### What you have to do
Down to the final line, write out the data below exactly.

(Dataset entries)

◇ ◇ ◇ ◇ ◇

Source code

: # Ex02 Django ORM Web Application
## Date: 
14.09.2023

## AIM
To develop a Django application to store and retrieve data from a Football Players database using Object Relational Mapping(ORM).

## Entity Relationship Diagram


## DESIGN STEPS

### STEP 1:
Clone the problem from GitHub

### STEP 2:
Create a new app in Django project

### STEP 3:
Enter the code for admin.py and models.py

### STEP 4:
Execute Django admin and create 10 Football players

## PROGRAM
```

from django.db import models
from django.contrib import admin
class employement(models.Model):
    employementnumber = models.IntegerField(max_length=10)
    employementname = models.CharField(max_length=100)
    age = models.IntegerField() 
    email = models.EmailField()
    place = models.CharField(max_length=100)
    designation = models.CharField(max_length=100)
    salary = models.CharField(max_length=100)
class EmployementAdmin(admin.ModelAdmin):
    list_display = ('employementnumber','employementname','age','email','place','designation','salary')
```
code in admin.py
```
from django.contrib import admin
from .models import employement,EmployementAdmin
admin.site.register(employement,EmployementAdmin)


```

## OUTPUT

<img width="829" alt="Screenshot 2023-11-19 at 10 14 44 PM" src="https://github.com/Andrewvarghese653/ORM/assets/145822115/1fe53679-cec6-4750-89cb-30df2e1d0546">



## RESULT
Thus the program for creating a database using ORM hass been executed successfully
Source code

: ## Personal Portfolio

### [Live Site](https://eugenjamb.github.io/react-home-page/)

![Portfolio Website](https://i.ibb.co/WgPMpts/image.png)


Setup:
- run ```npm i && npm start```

◇ ◇ ◇ ◇ ◇

### Answer
Source code

: # Ex02 Django ORM Web Application
## Date: 
14.09.2023

## AIM
To develop a Django application to store and retrieve data from a Football Players database using Object Relational Mapping(ORM).

## Entity Relationship Diagram


## DESIGN STEPS

### STEP 1:
Clone the problem from GitHub

### STEP 2:
Create a new app in Django project

### STEP 3:
Enter the code for admin.py and models.py

### STEP 4:
Execute Django admin and create 10 Football players

## PROGRAM
```

from django.db import models
from django.contrib import admin
class employement(models.Model):
    employementnumber = models.IntegerField(max_length=10)
    employementname = models.CharField(max_length=100)
    age = models.IntegerField() 
    email = models.EmailField()
    place = models.CharField(max_length=100)
    designation = models.CharField(max_length=100)
    salary = models.CharField(max_length=100)
class EmployementAdmin(admin.ModelAdmin):
    list_display = ('employementnumber','employementname','age','email','place','designation','salary')
```
code in admin.py
```
from django.contrib import admin
from .models import employement,EmployementAdmin
admin.site.register(employement,EmployementAdmin)


```

## OUTPUT

<img width="829" alt="Screenshot 2023-11-19 at 10 14 44 PM" src="https://github.com/Andrewvarghese653/ORM/assets/145822115/1fe53679-cec6-4750-89cb-30df2e1d0546">



## RESULT
Thus the program for creating a database using ORM hass been executed successfully
Source code

: ## Personal Portfolio

### [Live Site](https://eugenjamb.github.io/react-home-page/)

![Portfolio Website](https://i.ibb.co/WgPMpts/image.png)


Setup:
- run ```npm i && npm start```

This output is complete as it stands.